_WORK ITEM:_ Pictures should be left out when the listing below is repeated word for word.

_RECORD EXTRACTS:_
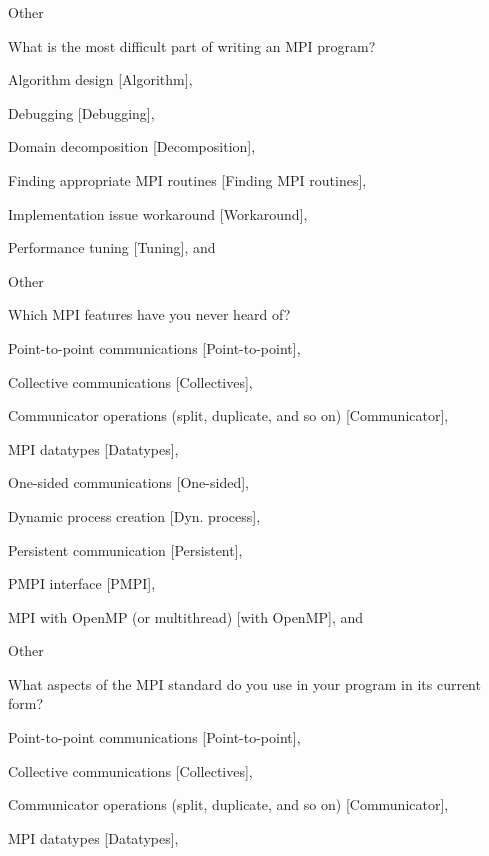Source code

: \documentclass[preprint,5p,times]{elsarticle}
\begin{document}
{{\begin{description}
\begin{inparaenum}[{\bf C}1)]
    \item Other
    \end{inparaenum}
  \item[Q15:] What is the most difficult part of writing an MPI program?
    \begin{inparaenum}[{\bf C}1)]
    \item Algorithm design [Algorithm],
    \item Debugging [Debugging],
    \item Domain decomposition [Decomposition],
    \item Finding appropriate MPI routines [Finding MPI routines],
    \item Implementation issue workaround [Workaround],
    \item Performance tuning [Tuning], and
    \item Other
    \end{inparaenum}
  \item[Q16*:] Which MPI features have you never heard of?
    \begin{inparaenum}[{\bf C}1)]
    \item Point-to-point communications [Point-to-point],
    \item Collective communications [Collectives],
    \item Communicator operations (split, duplicate, and so on) [Communicator],
    \item MPI datatypes [Datatypes],
    \item One-sided communications [One-sided],
    \item Dynamic process creation [Dyn. process],
    \item Persistent communication [Persistent],
    \item PMPI interface [PMPI],
    \item MPI with OpenMP (or multithread) [with OpenMP], and
    \item Other
    \end{inparaenum}
  \item[Q17*:] What aspects of the MPI standard do you use in your program in its current form?
    \begin{inparaenum}[{\bf C}1)]
    \item Point-to-point communications [Point-to-point],
    \item Collective communications [Collectives],
    \item Communicator operations (split, duplicate, and so on) [Communicator],
    \item MPI datatypes [Datatypes],

\end{inparaenum}
\end{description}}}
\end{document}
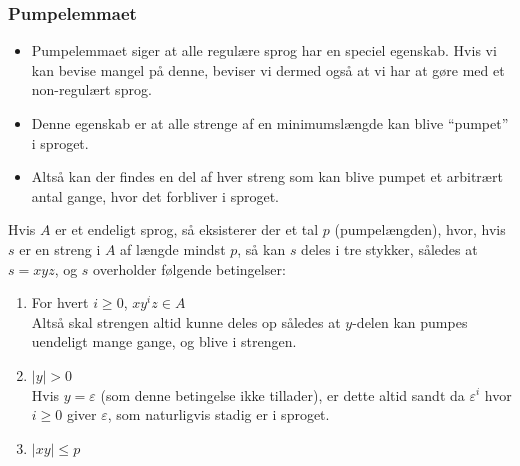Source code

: \begin{frame}[allowframebreaks]
	\frametitle{Pumpelemmaet}
	\begin{itemize}
		\item Pumpelemmaet siger at alle regulære sprog har en speciel egenskab. Hvis vi kan bevise mangel på denne, beviser vi dermed også at vi har at gøre med et non-regulært sprog.
		\item Denne egenskab er at alle strenge af en minimumslængde kan blive ``pumpet'' i sproget.
		\item Altså kan der findes en del af hver streng som kan blive pumpet et arbitrært antal gange, hvor det forbliver i sproget.
	\end{itemize}

	\begin{theorem}[Pumpelemmaet]
		Hvis $A$ er et endeligt sprog, så eksisterer der et tal $p$ (pumpelængden), hvor, hvis $s$ er en streng i $A$ af længde mindst $p$, så kan $s$ deles i tre stykker, således at $s = xyz$, og $s$ overholder følgende betingelser:
		\begin{enumerate}
			\item For hvert $i \ge 0$, $xy^{i}z \in A$ \\ Altså skal strengen altid kunne deles op således at $y$-delen kan pumpes uendeligt mange gange, og blive i strengen.
			\item $|y| > 0$ \\ Hvis $y = \varepsilon$ (som denne betingelse ikke tillader), er dette altid sandt da $\varepsilon^{i}$ hvor $i \ge 0$  giver $\varepsilon$, som naturligvis stadig er i sproget.
			\item $|xy| \le p$
		\end{enumerate}
	\end{theorem}
\end{frame}


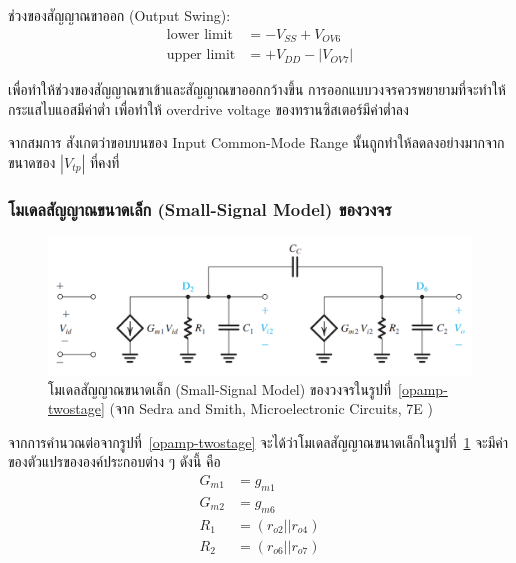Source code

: \documentclass[a4paper, 11pt, oneside]{book} %
\begin{document}
ช่วงของสัญญาณขาออก (Output Swing):
\begin{subequations}
    \label{output-swing}
    \begin{align}
        \textrm{lower limit} &= -V_{SS} + V_{OV6} \\
        \textrm{upper limit} &= +V_{DD} - |V_{OV7}|
    \end{align}
\end{subequations}

เพื่อทำให้ช่วงของสัญญาณขาเข้าและสัญญาณขาออกกว้างขึ้น การออกแบบวงจรควรพยายามที่จะทำให้กระแสไบแอสมีค่าต่ำ เพื่อทำให้ overdrive voltage ของทรานซิสเตอร์มีค่าต่ำลง

จากสมการ สังเกตว่าขอบบนของ Input Common-Mode Range นั้นถูกทำให้ลดลงอย่างมากจากขนาดของ $|V_{tp}|$ ที่คงที่

\subsubsection{โมเดลสัญญาณขนาดเล็ก (Small-Signal Model) ของวงจร}

\begin{figure}[h]
    \centering
    \includegraphics[width=\linewidth]{opamp-twostage-smallsignal}
    \caption{โมเดลสัญญาณขนาดเล็ก (Small-Signal Model) ของวงจรในรูปที่~\ref{opamp-twostage} (จาก Sedra and Smith, Microelectronic Circuits, 7E \cite{Sedra15})}
    \label{opamp-twostage-smallsignal}
\end{figure}

จากการคำนวณต่อจากรูปที่~\ref{opamp-twostage} จะได้ว่าโมเดลสัญญาณขนาดเล็กในรูปที่~\ref{opamp-twostage-smallsignal} จะมีค่าของตัวแปรขององค์ประกอบต่าง ๆ ดังนี้ คือ 
\begin{subequations}
    \begin{align}
        G_{m1} &= g_{m1} \\
        G_{m2} &= g_{m6} \\
        R_1 &= (r_{o2}||r_{o4}) \\
        R_2 &= (r_{o6}||r_{o7})
    \end{align}
\end{subequations}
\end{document}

_YOUR RESPONSE:_
Source code

: \documentclass[preprint,5p,times]{elsarticle}
\begin{document}
{{\begin{description}
\begin{inparaenum}[{\bf C}1)]
    \item Other
    \end{inparaenum}
  \item[Q15:] What is the most difficult part of writing an MPI program?
    \begin{inparaenum}[{\bf C}1)]
    \item Algorithm design [Algorithm],
    \item Debugging [Debugging],
    \item Domain decomposition [Decomposition],
    \item Finding appropriate MPI routines [Finding MPI routines],
    \item Implementation issue workaround [Workaround],
    \item Performance tuning [Tuning], and
    \item Other
    \end{inparaenum}
  \item[Q16*:] Which MPI features have you never heard of?
    \begin{inparaenum}[{\bf C}1)]
    \item Point-to-point communications [Point-to-point],
    \item Collective communications [Collectives],
    \item Communicator operations (split, duplicate, and so on) [Communicator],
    \item MPI datatypes [Datatypes],
    \item One-sided communications [One-sided],
    \item Dynamic process creation [Dyn. process],
    \item Persistent communication [Persistent],
    \item PMPI interface [PMPI],
    \item MPI with OpenMP (or multithread) [with OpenMP], and
    \item Other
    \end{inparaenum}
  \item[Q17*:] What aspects of the MPI standard do you use in your program in its current form?
    \begin{inparaenum}[{\bf C}1)]
    \item Point-to-point communications [Point-to-point],
    \item Collective communications [Collectives],
    \item Communicator operations (split, duplicate, and so on) [Communicator],
    \item MPI datatypes [Datatypes],

\end{inparaenum}
\end{description}}}
\end{document}
Source code

: \begin{frame}[allowframebreaks]
	\frametitle{Pumpelemmaet}
	\begin{itemize}
		\item Pumpelemmaet siger at alle regulære sprog har en speciel egenskab. Hvis vi kan bevise mangel på denne, beviser vi dermed også at vi har at gøre med et non-regulært sprog.
		\item Denne egenskab er at alle strenge af en minimumslængde kan blive ``pumpet'' i sproget.
		\item Altså kan der findes en del af hver streng som kan blive pumpet et arbitrært antal gange, hvor det forbliver i sproget.
	\end{itemize}

	\begin{theorem}[Pumpelemmaet]
		Hvis $A$ er et endeligt sprog, så eksisterer der et tal $p$ (pumpelængden), hvor, hvis $s$ er en streng i $A$ af længde mindst $p$, så kan $s$ deles i tre stykker, således at $s = xyz$, og $s$ overholder følgende betingelser:
		\begin{enumerate}
			\item For hvert $i \ge 0$, $xy^{i}z \in A$ \\ Altså skal strengen altid kunne deles op således at $y$-delen kan pumpes uendeligt mange gange, og blive i strengen.
			\item $|y| > 0$ \\ Hvis $y = \varepsilon$ (som denne betingelse ikke tillader), er dette altid sandt da $\varepsilon^{i}$ hvor $i \ge 0$  giver $\varepsilon$, som naturligvis stadig er i sproget.
			\item $|xy| \le p$
		\end{enumerate}
	\end{theorem}
\end{frame}


Source code

: \documentclass[a4paper, 11pt, oneside]{book} %
\begin{document}
ช่วงของสัญญาณขาออก (Output Swing):
\begin{subequations}
    \label{output-swing}
    \begin{align}
        \textrm{lower limit} &= -V_{SS} + V_{OV6} \\
        \textrm{upper limit} &= +V_{DD} - |V_{OV7}|
    \end{align}
\end{subequations}

เพื่อทำให้ช่วงของสัญญาณขาเข้าและสัญญาณขาออกกว้างขึ้น การออกแบบวงจรควรพยายามที่จะทำให้กระแสไบแอสมีค่าต่ำ เพื่อทำให้ overdrive voltage ของทรานซิสเตอร์มีค่าต่ำลง

จากสมการ สังเกตว่าขอบบนของ Input Common-Mode Range นั้นถูกทำให้ลดลงอย่างมากจากขนาดของ $|V_{tp}|$ ที่คงที่

\subsubsection{โมเดลสัญญาณขนาดเล็ก (Small-Signal Model) ของวงจร}

\begin{figure}[h]
    \centering
    \includegraphics[width=\linewidth]{opamp-twostage-smallsignal}
    \caption{โมเดลสัญญาณขนาดเล็ก (Small-Signal Model) ของวงจรในรูปที่~\ref{opamp-twostage} (จาก Sedra and Smith, Microelectronic Circuits, 7E \cite{Sedra15})}
    \label{opamp-twostage-smallsignal}
\end{figure}

จากการคำนวณต่อจากรูปที่~\ref{opamp-twostage} จะได้ว่าโมเดลสัญญาณขนาดเล็กในรูปที่~\ref{opamp-twostage-smallsignal} จะมีค่าของตัวแปรขององค์ประกอบต่าง ๆ ดังนี้ คือ 
\begin{subequations}
    \begin{align}
        G_{m1} &= g_{m1} \\
        G_{m2} &= g_{m6} \\
        R_1 &= (r_{o2}||r_{o4}) \\
        R_2 &= (r_{o6}||r_{o7})
    \end{align}
\end{subequations}
\end{document}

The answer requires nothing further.